A leading institutional infrastructure fund recently invested around US$10 billion in an AI campus in Sweden rather than in one of the traditional German locations. The decision is based on a simple calculation: AI training does not have to take place at a specific location, but requires hundreds of megawatts of electricity at competitive prices. In Finland, the commercial industrial electricity price in the second half of 2025 was around 7 cents per kilowatt-hour, in Sweden just under 10 cents, whereas in Germany it was around 23 cents.
Furthermore, hyperscalers are not only looking at price, but increasingly also at the carbon footprint of their electricity. Here, the German electricity mix has a double disadvantage: It is not only more expensive but, calculated over the year, also more carbon-intensive than the electricity in Scandinavia, which is predominantly generated from hydro and nuclear power. Added to this are annual average temperatures below ten degrees Celsius, which enable natural cooling in Northern Europe and further reduce operating costs.

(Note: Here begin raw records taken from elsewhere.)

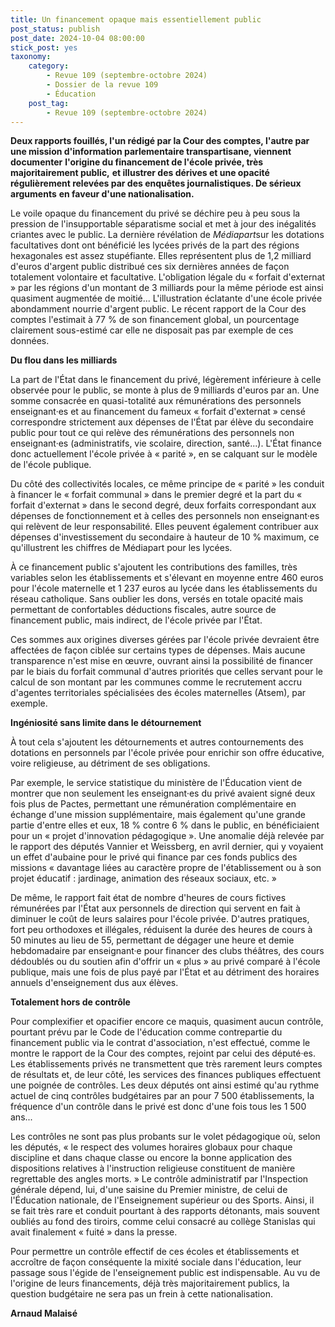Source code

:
 ```yaml
---
title: Un financement opaque mais essentiellement public
post_status: publish
post_date: 2024-10-04 08:00:00
stick_post: yes
taxonomy:
    category:
        - Revue 109 (septembre-octobre 2024)
        - Dossier de la revue 109
        - Éducation
    post_tag:
        - Revue 109 (septembre-octobre 2024)
---
```



**Deux rapports fouillés, l'un rédigé par la Cour des comptes, l'autre par une mission d'information parlementaire transpartisane, viennent documenter** **l'origine du financement de l'école privée, très majoritairement public,** **et illustrer des dérives et une opacité régulièrement relevées par des enquêtes journalistiques. De sérieux arguments** **en faveur d'une nationalisation.**

Le voile opaque du financement du privé se déchire peu à peu sous la pression de l'insupportable séparatisme social et met à jour des inégalités criantes avec le public. La dernière révélation de *Médiapart*sur les dotations facultatives dont ont bénéficié les lycées privés de la part des régions hexagonales est assez stupéfiante. Elles représentent plus de 1,2 milliard d'euros d'argent public distribué ces six dernières années de façon totalement volontaire et facultative. L'obligation légale du « forfait d'externat » par les régions d'un montant de 3 milliards pour la même période est ainsi quasiment augmentée de moitié... L'illustration éclatante d'une école privée abondamment nourrie d'argent public. Le récent rapport de la Cour des comptes l'estimait à 77 % de son financement global, un pourcentage clairement sous-estimé car elle ne disposait pas par exemple de ces données.

**Du flou dans les milliards**

La part de l'État dans le financement du privé, légèrement inférieure à celle observée pour le public, se monte à plus de 9 milliards d'euros par an. Une somme consacrée en quasi-totalité aux rémunérations des personnels enseignant·es et au financement du fameux « forfait d'externat » censé correspondre strictement aux dépenses de l'État par élève du secondaire public pour tout ce qui relève des rémunérations des personnels non enseignant·es (administratifs, vie scolaire, direction, santé...). L'État finance donc actuellement l'école privée à « parité », en se calquant sur le modèle de l'école publique.

Du côté des collectivités locales, ce même principe de « parité » les conduit à financer le « forfait communal » dans le premier degré et la part du « forfait d'externat » dans le second degré, deux forfaits correspondant aux dépenses de fonctionnement et à celles des personnels non enseignant·es qui relèvent de leur responsabilité. Elles peuvent également contribuer aux dépenses d'investissement du secondaire à hauteur de 10 % maximum, ce qu'illustrent les chiffres de Médiapart pour les lycées.

À ce financement public s'ajoutent les contributions des familles, très variables selon les établissements et s'élevant en moyenne entre 460 euros pour l'école maternelle et 1 237 euros au lycée dans les établissements du réseau catholique. Sans oublier les dons, versés en totale opacité mais permettant de confortables déductions fiscales, autre source de financement public, mais indirect, de l'école privée par l'État.

Ces sommes aux origines diverses gérées par l'école privée devraient être affectées de façon ciblée sur certains types de dépenses. Mais aucune transparence n'est mise en œuvre, ouvrant ainsi la possibilité de financer par le biais du forfait communal d'autres priorités que celles servant pour le calcul de son montant par les communes comme le recrutement accru d'agentes territoriales spécialisées des écoles maternelles (Atsem), par exemple.

**Ingéniosité sans limite dans le détournement**

À tout cela s'ajoutent les détournements et autres contournements des dotations en personnels par l'école privée pour enrichir son offre éducative, voire religieuse, au détriment de ses obligations.

Par exemple, le service statistique du ministère de l'Éducation vient de montrer que non seulement les enseignant·es du privé avaient signé deux fois plus de Pactes, permettant une rémunération complémentaire en échange d'une mission supplémentaire, mais également qu'une grande partie d'entre elles et eux, 18 % contre 6 % dans le public, en bénéficiaient pour un « projet d'innovation pédagogique ». Une anomalie déjà relevée par le rapport des députés Vannier et Weissberg, en avril dernier, qui y voyaient un effet d'aubaine pour le privé qui finance par ces fonds publics des missions « davantage liées au caractère propre de l'établissement ou à son projet éducatif : jardinage, animation des réseaux sociaux, etc. »

De même, le rapport fait état de nombre d'heures de cours fictives rémunérées par l'État aux personnels de direction qui servent en fait à diminuer le coût de leurs salaires pour l'école privée. D'autres pratiques, fort peu orthodoxes et illégales, réduisent la durée des heures de cours à 50 minutes au lieu de 55, permettant de dégager une heure et demie hebdomadaire par enseignant·e pour financer des clubs théâtres, des cours dédoublés ou du soutien afin d'offrir un « plus » au privé comparé à l'école publique, mais une fois de plus payé par l'État et au détriment des horaires annuels d'enseignement dus aux élèves.

**Totalement hors de contrôle**

Pour complexifier et opacifier encore ce maquis, quasiment aucun contrôle, pourtant prévu par le Code de l'éducation comme contrepartie du financement public via le contrat d'association, n'est effectué, comme le montre le rapport de la Cour des comptes, rejoint par celui des député·es. Les établissements privés ne transmettent que très rarement leurs comptes de résultats et, de leur côté, les services des finances publiques effectuent une poignée de contrôles. Les deux députés ont ainsi estimé qu'au rythme actuel de cinq contrôles budgétaires par an pour 7 500 établissements, la fréquence d'un contrôle dans le privé est donc d'une fois tous les 1 500 ans...

Les contrôles ne sont pas plus probants sur le volet pédagogique où, selon les députés, « le respect des volumes horaires globaux pour chaque discipline et dans chaque classe ou encore la bonne application des dispositions relatives à l'instruction religieuse constituent de manière regrettable des angles morts. » Le contrôle administratif par l'Inspection générale dépend, lui, d'une saisine du Premier ministre, de celui de l'Éducation nationale, de l'Enseignement supérieur ou des Sports. Ainsi, il se fait très rare et conduit pourtant à des rapports détonants, mais souvent oubliés au fond des tiroirs, comme celui consacré au collège Stanislas qui avait finalement « fuité » dans la presse.

Pour permettre un contrôle effectif de ces écoles et établissements et accroître de façon conséquente la mixité sociale dans l'éducation, leur passage sous l'égide de l'enseignement public est indispensable. Au vu de l'origine de leurs financements, déjà très majoritairement publics, la question budgétaire ne sera pas un frein à cette nationalisation.

**Arnaud Malaisé**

Alongside energy costs, speed is a second locational disadvantage. It is not the server halls themselves that require approval, but their peripheral equipment: emergency generators and recooling systems trigger an environmental impact assessment procedure under the Federal Immission Control Act. For large projects in Germany subject to an Environmental Impact Assessment (EIA), it regularly takes four to six years from initial project planning to approval, as expert reports, completeness checks and public consultation follow one another sequentially. In Sweden and Norway, comparable projects are approved up to 24 months earlier. In a market where the technological landscape shifts on an annual basis, this time difference is a significant factor in the decision on where to locate a facility.